NoBroker's home services orders hit 1.5 lakh in March, quietly surpassing its core real estate transactions. This marks a fundamental shift from its brokerless listings model, even as its FY25 and FY26 financials remain unfiled. These new verticals must now deliver profitability within their ambitious 12-15 month target.
How We Got Here
Founded in 2013, NoBroker raised $368 million pushing its "brokerless" property model for a decade. By FY24, the platform logged ₹803 crore in revenue but also ₹411 crore in losses, relying 90% on core real estate.
The Numbers
- Revenue from NoBroker's core real estate business dropped from 90% in FY24 to 50-55% in FY26.
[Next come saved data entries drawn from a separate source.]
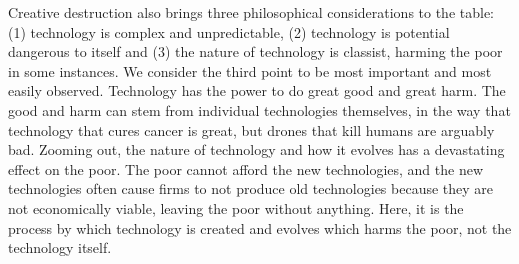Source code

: \documentclass[11pt]{article}
\begin{document}
Creative destruction also brings three philosophical considerations to the table: (1) technology is complex and unpredictable, (2) technology is potential dangerous to itself and (3) the nature of technology is classist, harming the poor in some instances.
We consider the third point to be most important and most easily observed.
Technology has the power to do great good and great harm. 
The good and harm can stem from individual technologies themselves, in the way that technology that cures cancer is great, but drones that kill humans are arguably bad. 
Zooming out, the nature of technology and how it evolves has a devastating effect on the poor.
The poor cannot afford the new technologies, and the new technologies often cause firms to not produce old technologies because they are not economically viable, leaving the poor without anything. 
Here, it is the process by which technology is created and evolves which harms the poor, not the technology itself.



\end{document}
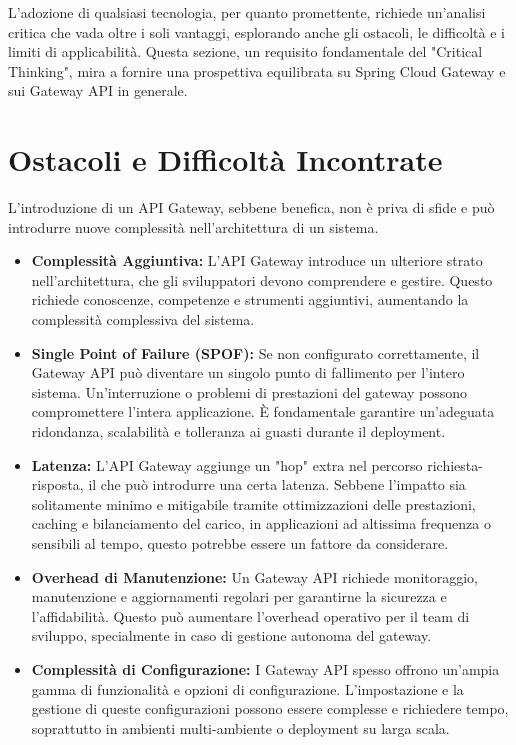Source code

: L'adozione di qualsiasi tecnologia, per quanto promettente, richiede un'analisi critica che vada oltre i soli vantaggi, esplorando anche gli ostacoli, le difficoltà e i limiti di applicabilità. Questa sezione, un requisito fondamentale del "Critical Thinking", mira a fornire una prospettiva equilibrata su Spring Cloud Gateway e sui Gateway API in generale.

\section{Ostacoli e Difficoltà Incontrate}

L'introduzione di un API Gateway, sebbene benefica, non è priva di sfide e può introdurre nuove complessità nell'architettura di un sistema.

\begin{itemize}
    \item \textbf{Complessità Aggiuntiva:} L'API Gateway introduce un ulteriore strato nell'architettura, che gli sviluppatori devono comprendere e gestire. Questo richiede conoscenze, competenze e strumenti aggiuntivi, aumentando la complessità complessiva del sistema.
    \item \textbf{Single Point of Failure (SPOF):} Se non configurato correttamente, il Gateway API può diventare un singolo punto di fallimento per l'intero sistema. Un'interruzione o problemi di prestazioni del gateway possono compromettere l'intera applicazione. È fondamentale garantire un'adeguata ridondanza, scalabilità e tolleranza ai guasti durante il deployment.
    \item \textbf{Latenza:} L'API Gateway aggiunge un "hop" extra nel percorso richiesta-risposta, il che può introdurre una certa latenza. Sebbene l'impatto sia solitamente minimo e mitigabile tramite ottimizzazioni delle prestazioni, caching e bilanciamento del carico, in applicazioni ad altissima frequenza o sensibili al tempo, questo potrebbe essere un fattore da considerare.
    \item \textbf{Overhead di Manutenzione:} Un Gateway API richiede monitoraggio, manutenzione e aggiornamenti regolari per garantirne la sicurezza e l'affidabilità. Questo può aumentare l'overhead operativo per il team di sviluppo, specialmente in caso di gestione autonoma del gateway.
    \item \textbf{Complessità di Configurazione:} I Gateway API spesso offrono un'ampia gamma di funzionalità e opzioni di configurazione. L'impostazione e la gestione di queste configurazioni possono essere complesse e richiedere tempo, soprattutto in ambienti multi-ambiente o deployment su larga scala.
\end{itemize}

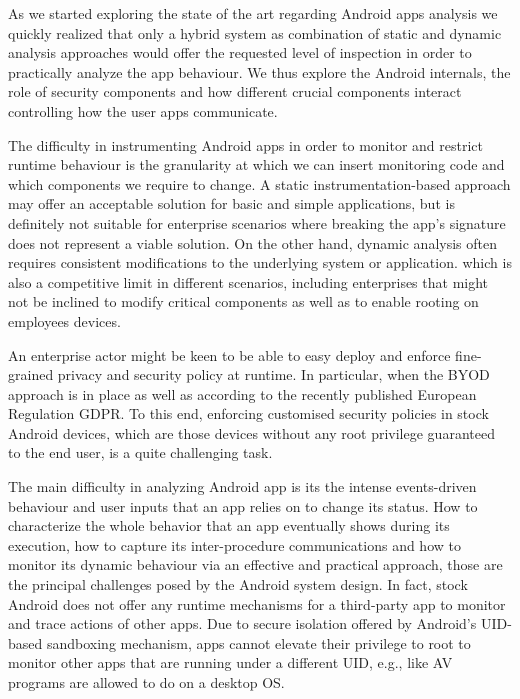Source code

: As we started exploring the state of the art regarding Android apps  analysis we quickly realized that only a hybrid system as combination of static and dynamic analysis approaches would  offer the requested level of inspection in order to practically analyze the app behaviour.  We thus explore the Android internals, the role of security components and how different crucial components interact controlling how the user apps communicate.

The difficulty in instrumenting Android apps in order to monitor and restrict runtime behaviour is the granularity at which we can insert monitoring code and which components we require to change. A static instrumentation-based approach may offer an acceptable solution for basic and simple applications, but is definitely not suitable for enterprise scenarios where breaking the app's signature does not represent a viable solution. On the other hand, dynamic analysis often requires consistent modifications to the underlying system or application. which is also a competitive limit in different scenarios, including enterprises that might not be inclined to modify critical components as well as to enable rooting on employees devices.

An enterprise actor might be keen to be able to easy deploy and enforce fine-grained privacy and security policy at runtime. In particular, when the BYOD approach is in place as well as according to the recently published European Regulation GDPR. To this end, enforcing customised security policies in stock Android devices, which are those devices without any root privilege guaranteed to the end user, is a quite challenging task. 

The main difficulty in analyzing Android app is its the intense events-driven behaviour and user inputs that an app relies on to change its status. How to characterize the whole behavior that an app eventually shows during its execution, how to capture its inter-procedure communications and how to monitor its dynamic behaviour via an effective and practical approach, those are the principal challenges posed by the Android system design. In fact, stock Android does not offer any runtime mechanisms for a third-party app to monitor and trace actions of other apps. Due to secure isolation offered by Android’s UID-based sandboxing mechanism, apps cannot elevate their privilege to root to monitor other apps that are running under a different UID, e.g., like AV programs are allowed to do on a desktop OS. 

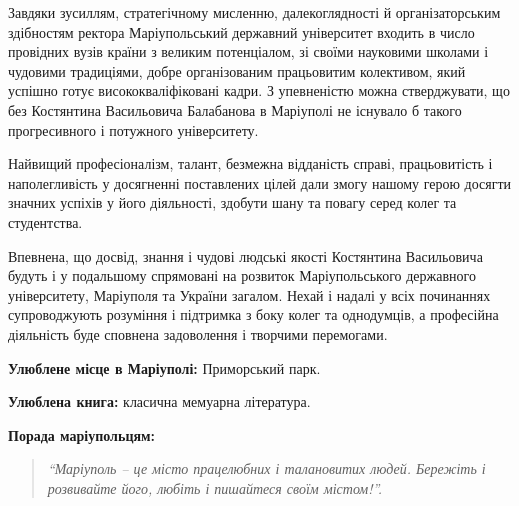 
Завдяки зусиллям, стратегічному мисленню, далекоглядності й організаторським
здібностям ректора Маріупольський державний університет входить в число
провідних вузів країни з великим потенціалом, зі своїми науковими школами і
чудовими традиціями, добре організованим працьовитим колективом, який успішно
готує висококваліфіковані кадри. З упевненістю можна стверджувати, що без
Костянтина Васильовича Балабанова в Маріуполі не існувало б такого
прогресивного і потужного університету.

Найвищий професіоналізм, талант, безмежна відданість справі, працьовитість і
наполегливість у досягненні поставлених цілей дали змогу нашому герою досягти
значних успіхів у його діяльності, здобути шану та повагу серед колег та
студентства.

Впевнена, що досвід, знання і чудові людські якості Костянтина Васильовича
будуть і у подальшому спрямовані на розвиток Маріупольського державного
університету, Маріуполя та України загалом. Нехай і надалі у всіх починаннях
супроводжують розуміння і підтримка з боку колег та однодумців, а професійна
діяльність буде сповнена задоволення і творчими перемогами.


\textbf{Улюблене місце в Маріуполі:} Приморський парк.

\textbf{Улюблена книга:} класична мемуарна література.

\textbf{Порада маріупольцям:} 

\begin{quote}
\em\enquote{Маріуполь – це місто працелюбних і талановитих людей. Бережіть і розвивайте його, любіть і пишайтеся своїм містом!}.
\end{quote}

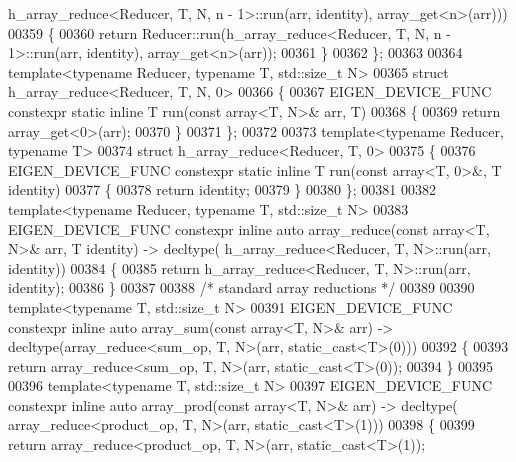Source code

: \begin{DoxyCode}
      h\_array\_reduce<Reducer, T, N, n - 1>::run(arr, identity), array\_get<n>(arr)))
00359   \{
00360     \textcolor{keywordflow}{return} Reducer::run(h\_array\_reduce<Reducer, T, N, n - 1>::run(arr, identity), array\_get<n>(arr));
00361   \}
00362 \};
00363 
00364 \textcolor{keyword}{template}<\textcolor{keyword}{typename} Reducer, \textcolor{keyword}{typename} T, std::\textcolor{keywordtype}{size\_t} N>
00365 \textcolor{keyword}{struct }h\_array\_reduce<Reducer, T, N, 0>
00366 \{
00367   EIGEN\_DEVICE\_FUNC constexpr \textcolor{keyword}{static} \textcolor{keyword}{inline} T run(\textcolor{keyword}{const} array<T, N>& arr, T)
00368   \{
00369     \textcolor{keywordflow}{return} array\_get<0>(arr);
00370   \}
00371 \};
00372 
00373 \textcolor{keyword}{template}<\textcolor{keyword}{typename} Reducer, \textcolor{keyword}{typename} T>
00374 \textcolor{keyword}{struct }h\_array\_reduce<Reducer, T, 0>
00375 \{
00376   EIGEN\_DEVICE\_FUNC constexpr \textcolor{keyword}{static} \textcolor{keyword}{inline} T run(\textcolor{keyword}{const} array<T, 0>&, T identity)
00377   \{
00378     \textcolor{keywordflow}{return} identity;
00379   \}
00380 \};
00381 
00382 \textcolor{keyword}{template}<\textcolor{keyword}{typename} Reducer, \textcolor{keyword}{typename} T, std::\textcolor{keywordtype}{size\_t} N>
00383 EIGEN\_DEVICE\_FUNC constexpr \textcolor{keyword}{inline} \textcolor{keyword}{auto} array\_reduce(\textcolor{keyword}{const} array<T, N>& arr, T identity) -> decltype(
      h\_array\_reduce<Reducer, T, N>::run(arr, identity))
00384 \{
00385   \textcolor{keywordflow}{return} h\_array\_reduce<Reducer, T, N>::run(arr, identity);
00386 \}
00387 
00388 \textcolor{comment}{/* standard array reductions */}
00389 
00390 \textcolor{keyword}{template}<\textcolor{keyword}{typename} T, std::\textcolor{keywordtype}{size\_t} N>
00391 EIGEN\_DEVICE\_FUNC constexpr \textcolor{keyword}{inline} \textcolor{keyword}{auto} array\_sum(\textcolor{keyword}{const} array<T, N>& arr) -> decltype(array\_reduce<sum\_op,
       T, N>(arr, static\_cast<T>(0)))
00392 \{
00393   \textcolor{keywordflow}{return} array\_reduce<sum\_op, T, N>(arr, \textcolor{keyword}{static\_cast<}T\textcolor{keyword}{>}(0));
00394 \}
00395 
00396 \textcolor{keyword}{template}<\textcolor{keyword}{typename} T, std::\textcolor{keywordtype}{size\_t} N>
00397 EIGEN\_DEVICE\_FUNC constexpr \textcolor{keyword}{inline} \textcolor{keyword}{auto} array\_prod(\textcolor{keyword}{const} array<T, N>& arr) -> decltype(
      array\_reduce<product\_op, T, N>(arr, static\_cast<T>(1)))
00398 \{
00399   \textcolor{keywordflow}{return} array\_reduce<product\_op, T, N>(arr, \textcolor{keyword}{static\_cast<}T\textcolor{keyword}{>}(1));

\end{DoxyCode}
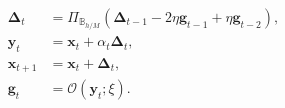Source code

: \documentclass[12pt]{article}
\begin{document}
\[
\begin{aligned}
 \boldsymbol\Delta_t
   &=\Pi_{\mathbb B_{h/M}}
     \!\left(\boldsymbol\Delta_{t-1}
       -2\eta\boldsymbol g_{t-1}+\eta\boldsymbol g_{t-2}\right),\\
 \boldsymbol y_t&=\boldsymbol x_t+\alpha_t\boldsymbol\Delta_t,\\
 \boldsymbol x_{t+1}&=\boldsymbol x_t+\boldsymbol\Delta_t,\\
 \boldsymbol g_t&=\mathcal O(\boldsymbol y_t;\xi).
\end{aligned}
\]
\end{document}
- Financial services and home services now equally split the remaining 45-50% of NoBroker’s FY26 revenue.
- Cofounder Saurabh Garg reports home services volumes hit 1.5 lakh orders in March 2026, while real estate transactions reached 1 lakh.
- NoBroker has not filed its audited financials for FY25 or FY26, despite claiming record growth for FY26.
What Happens Next
🇮🇳 Why This Matters for India
For proptech founders in Bangalore and Pune, NoBroker's pivot highlights the struggle to monetize free-user platforms and the aggressive pursuit of services revenue.
The Take
NoBroker's claims of shifting revenue and impending profitability feel hollow without actual filed financials for the last two years. Don't get distracted by transaction volumes; the real story is whether these new, competitive service lines can actually cover the losses from their free listing core.